Le 28 mars Marc Liebens achevait à Genève la mise en scène des « Théâtres de Marguerite Duras ». Il y est décédé le 3 avril. Il avait 73 ans et une vie entière de théâtre derrière lui.
Marc Liebens a été celui par qui le théâtre a changé en Belgique. De l’expérience fondatrice du Théâtre du Parvis à Saint Gilles en 1970 jusqu’à ses dernières mises en scène en Suisse en passant par l’Ensemble Théâtral Mobile, Liebens a été le créateur d’une modernité radicale. La « radicalité » voilà bien le mot qui convient à Marc. Il résume l’exigence extrême qu’il imposait à son travail, à ses acteurs, à ses amis…et à lui-même. Metteur en scène ou mieux encore intellectuel ayant choisi le théâtre pour interpeller l’histoire, les hommes et aussi – et même surtout les femmes-, les sociétés et les mythes, il a été le « point fixe » pour toute une génération. Comédiens ou metteurs en scène, la plupart de ceux qui, à partir des années 80, ont installé le nouveau jeune théâtre en Belgique lui sont redevables. Ils avaient généralement travaillé avec lui. Dès l’ouverture du Parvis, Liebens fixait le cap : « Le théâtre n’est pas là pour rassembler les gens mais pour les diviser, disait-il. Du moins, il est là pour les rassembler sur le plan de la qualité, mais quant au contenu, il doit forcer les spectateurs à réagir en sens divers, par le jeu de la réflexion et de la discussion. »

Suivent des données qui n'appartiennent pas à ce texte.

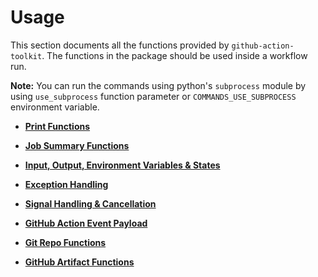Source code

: Usage
=================

This section documents all the functions provided by `github-action-toolkit`. The functions in the package should be used inside a workflow run.

**Note:** You can run the commands using python's `subprocess` module by using `use_subprocess` function parameter or `COMMANDS_USE_SUBPROCESS` environment variable.


* **[Print Functions](/usage/print_messages)**

* **[Job Summary Functions](/usage/job_summary)**

* **[Input, Output, Environment Variables & States](/usage/input_output)**

* **[Exception Handling](/usage/exceptions)**

* **[Signal Handling & Cancellation](/usage/signal_handling)**

* **[GitHub Action Event Payload](/usage/event_payload)**

* **[Git Repo Functions](/usage/git_manager)**

* **[GitHub Artifact Functions](/usage/github_artifacts)**
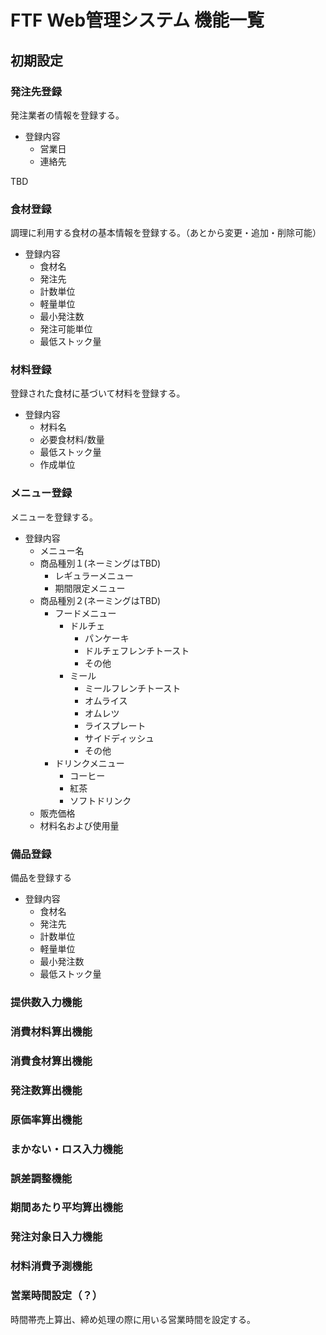# FTF Web管理システム 機能一覧

## 初期設定

### 発注先登録
発注業者の情報を登録する。

- 登録内容
  - 営業日
  - 連絡先

TBD

### 食材登録
調理に利用する食材の基本情報を登録する。（あとから変更・追加・削除可能）
- 登録内容
  - 食材名
  - 発注先
  - 計数単位
  - 軽量単位
  - 最小発注数
  - 発注可能単位
  - 最低ストック量

### 材料登録
登録された食材に基づいて材料を登録する。
- 登録内容
  - 材料名
  - 必要食材料/数量
  - 最低ストック量
  - 作成単位

### メニュー登録
  メニューを登録する。
  - 登録内容
    - メニュー名
    - 商品種別１(ネーミングはTBD)
      - レギュラーメニュー
      - 期間限定メニュー
    - 商品種別２(ネーミングはTBD)
      - フードメニュー
        - ドルチェ
          - パンケーキ
          - ドルチェフレンチトースト
          - その他
        - ミール
          - ミールフレンチトースト
          - オムライス
          - オムレツ
          - ライスプレート
          - サイドディッシュ
          - その他
      - ドリンクメニュー
        - コーヒー
        - 紅茶
        - ソフトドリンク
    - 販売価格
    - 材料名および使用量

### 備品登録
備品を登録する
- 登録内容
  - 食材名
  - 発注先
  - 計数単位
  - 軽量単位
  - 最小発注数
  - 最低ストック量


### 提供数入力機能

### 消費材料算出機能

### 消費食材算出機能

### 発注数算出機能

### 原価率算出機能

### まかない・ロス入力機能

### 誤差調整機能

### 期間あたり平均算出機能

### 発注対象日入力機能

### 材料消費予測機能

###
### 営業時間設定（？）
時間帯売上算出、締め処理の際に用いる営業時間を設定する。

###
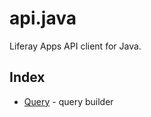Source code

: api.java
========

Liferay Apps API client for Java.

## Index

+ [Query](doc/Query.md) - query builder
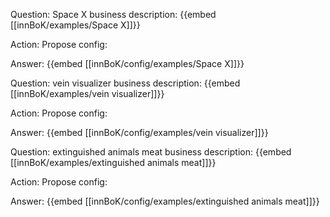 Question: Space X business description:
{{embed [[innBoK/examples/Space X]]}}

Action: Propose config: 

Answer:
{{embed [[innBoK/config/examples/Space X]]}}

Question: vein visualizer business description:
{{embed [[innBoK/examples/vein visualizer]]}}

Action: Propose config: 

Answer:
{{embed [[innBoK/config/examples/vein visualizer]]}}

Question: extinguished animals meat business description:
{{embed [[innBoK/examples/extinguished animals meat]]}}

Action: Propose config: 

Answer:
{{embed [[innBoK/config/examples/extinguished animals meat]]}}



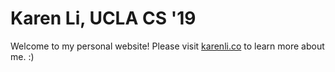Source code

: Karen Li, UCLA CS '19
=====================
Welcome to my personal website! Please visit [karenli.co](https://karenli.co) to learn more about me. :) 
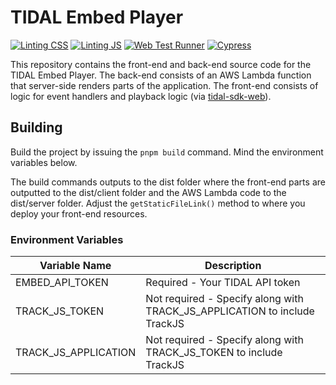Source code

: # TIDAL Embed Player

[![Linting CSS](https://github.com/tidal-music/embed-player/actions/workflows/lint-css.yml/badge.svg?branch=main)](https://github.com/tidal-music/embed-player/actions/workflows/lint-css.yml) [![Linting JS](https://github.com/tidal-music/embed-player/actions/workflows/lint-js.yml/badge.svg?branch=main)](https://github.com/tidal-music/embed-player/actions/workflows/lint-js.yml) [![Web Test Runner](https://github.com/tidal-music/embed-player/actions/workflows/web-test-runner.yml/badge.svg?branch=main)](https://github.com/tidal-music/embed-player/actions/workflows/web-test-runner.yml) [![Cypress](https://github.com/tidal-music/embed-player/actions/workflows/cypress.yml/badge.svg?branch=main)](https://github.com/tidal-music/embed-player/actions/workflows/cypress.yml)

This repository contains the front-end and back-end source code for the TIDAL Embed Player. The back-end consists of an AWS Lambda function that server-side renders parts of the application. The front-end consists of logic for event handlers and playback logic (via [tidal-sdk-web](https://github.com/tidal-music/tidal-sdk-web)).

## Building

Build the project by issuing the `pnpm build` command. Mind the environment variables below.

The build commands outputs to the dist folder where the front-end parts are outputted to the dist/client folder and the AWS Lambda code to the dist/server folder. Adjust the `getStaticFileLink()` method to where you deploy your front-end resources.

### Environment Variables

| Variable Name | Description |
| ------------- | ----------- |
| EMBED_API_TOKEN | Required - Your TIDAL API token |
| TRACK_JS_TOKEN | Not required - Specify along with TRACK_JS_APPLICATION to include TrackJS |
| TRACK_JS_APPLICATION | Not required - Specify along with TRACK_JS_TOKEN to include TrackJS |
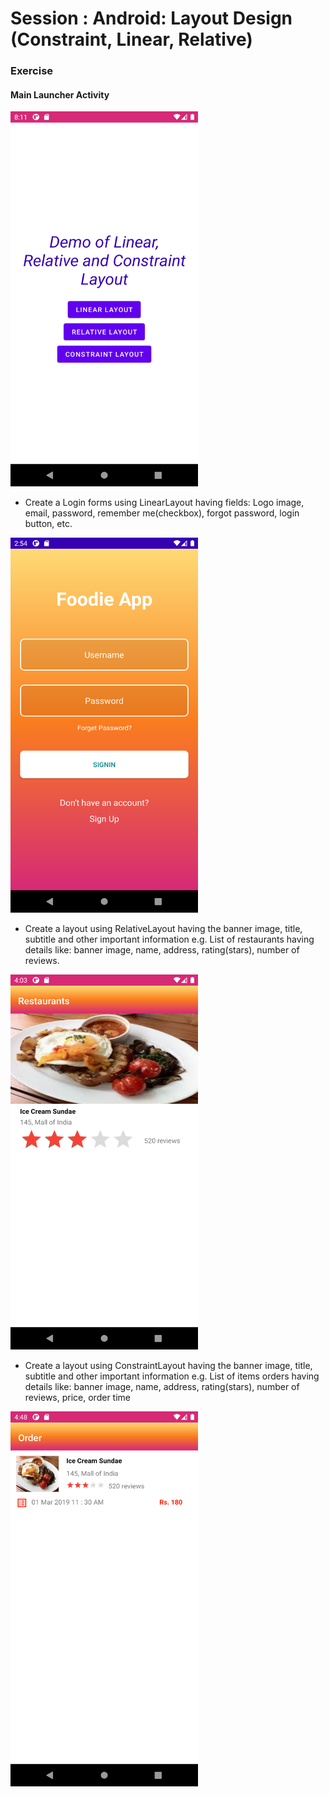 # Session : Android: Layout Design (Constraint, Linear, Relative)

### Exercise

#### Main Launcher Activity
<img src="output.png" width="300" height="600" />

* Create a Login forms using LinearLayout having fields: Logo image, email, password, remember me(checkbox), forgot password, login button, etc.

<img src="output1.png" width="300" height="600" />

* Create a layout using RelativeLayout having the banner image, title, subtitle and other important information e.g. List of restaurants having details like: banner image, name, address, rating(stars), number of reviews.

<img src="output2.png" width="300" height="600" />

* Create a layout using ConstraintLayout having the banner image, title, subtitle and other important information e.g. List of items orders having details like: banner image, name, address, rating(stars), number of reviews, price, order time

<img src="output3.png" width="300" height="600" />
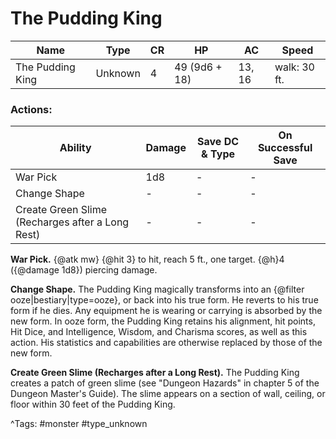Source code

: # The Pudding King

| Name | Type | CR | HP | AC | Speed |
|------|------|----|----|----|-------|
| The Pudding King | Unknown | 4 | 49 (9d6 + 18) | 13, 16 | walk: 30 ft. |

### Actions:

| Ability | Damage | Save DC & Type | On Successful Save |
|---------|--------|----------------|--------------------|
| War Pick | 1d8 | - | - |
| Change Shape | - | - | - |
| Create Green Slime (Recharges after a Long Rest) | - | - | - |


**War Pick.** {@atk mw} {@hit 3} to hit, reach 5 ft., one target. {@h}4 ({@damage 1d8}) piercing damage.

**Change Shape.** The Pudding King magically transforms into an {@filter ooze|bestiary|type=ooze}, or back into his true form. He reverts to his true form if he dies. Any equipment he is wearing or carrying is absorbed by the new form. In ooze form, the Pudding King retains his alignment, hit points, Hit Dice, and Intelligence, Wisdom, and Charisma scores, as well as this action. His statistics and capabilities are otherwise replaced by those of the new form.

**Create Green Slime (Recharges after a Long Rest).** The Pudding King creates a patch of green slime (see "Dungeon Hazards" in chapter 5 of the Dungeon Master's Guide). The slime appears on a section of wall, ceiling, or floor within 30 feet of the Pudding King.

^Tags: #monster #type_unknown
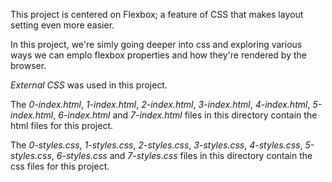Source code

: This project is centered on Flexbox; a feature of CSS that makes layout setting even more easier.

In this project, we're simly going deeper into css and exploring various ways we can emplo flexbox properties and how they're rendered by the browser.

*External CSS* was used in this project.

The _0-index.html_, _1-index.html_, _2-index.html_, _3-index.html_, _4-index.html_, _5-index.html_, _6-index.html_ and _7-index.html_ files in this directory contain the html files for this project.

The _0-styles.css_, _1-styles.css_, _2-styles.css_, _3-styles.css_, _4-styles.css_, _5-styles.css_, _6-styles.css_ and _7-styles.css_ files in this directory contain the css files for this project.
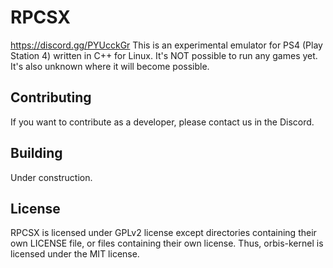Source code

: RPCSX
=====

https://discord.gg/PYUcckGr
This is an experimental emulator for PS4 (Play Station 4) written in C++ for Linux.
It's NOT possible to run any games yet. It's also unknown where it will become possible.

## Contributing

If you want to contribute as a developer, please contact us in the Discord.

## Building

Under construction.

## License

RPCSX is licensed under GPLv2 license except directories containing their own LICENSE file, or files containing their own license.
Thus, orbis-kernel is licensed under the MIT license.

Radicalité encore dans le choix des auteurs : Pasolini, Bernhard, Müller qu’il fait découvrir au public francophone. Mais aussi les auteurs de chez nous: Louvet, Piemme et bien sûr Michèle Fabien qui fut sa compagne, elle qui nourrissait aussi cette radicalité par des textes qui semblaient ressurgis du théâtre antique. Au fur et à mesure qu’il avançait dans son œuvre, Liebens approchait de l’épure. Pour exalter l’écriture, pour cerner le sens des mots, il évoluait vers une sorte de nudité féconde de la scène pour donner toute leur force aux voix et aux corps des comédiens. Cet intellectuel exigeant s’était construit sur une connaissance approfondi de la théorie qu’elle soit littéraire, théâtrale, philosophique, politique ou idéologique. Avec lui – et son « double » du théâtre du Parvis, Yvon-Marie Wauters (disparu en 2006),- après la scène, les débats ne s’éteignaient qu’à la lumière du jour. Ils étaient toujours passionnés, parfois virulents et même violents mais d’une densité que je n’ai jamais retrouvée ailleurs. Ils n’ont jamais cessé et ils n’excluaient pas l’humour fracassant dans une amitié irremplaçable.
Marc Liebens a quitté le monde, la tête encore pleine de projets. Il savait pourtant que le temps lui était compté. Mais il en parlait avec sérénité. Il y a quelques semaines il me disait son sentiment d’avoir accompli l’essentiel de ce qu’il souhaitait et d’avoir vécu pleinement une vie intellectuelle et affective d’une richesse rare. Son seul regret était de laisser-là sa compagne, la comédienne Barbara Baker et leur jeune fille Carlotta. C’est auprès d’elles qu’il avait trouvé l’apaisement. C’était sa dernière leçon : ne rien concéder à la radicalité qui avait fondé son œuvre mais la vivre apaisé.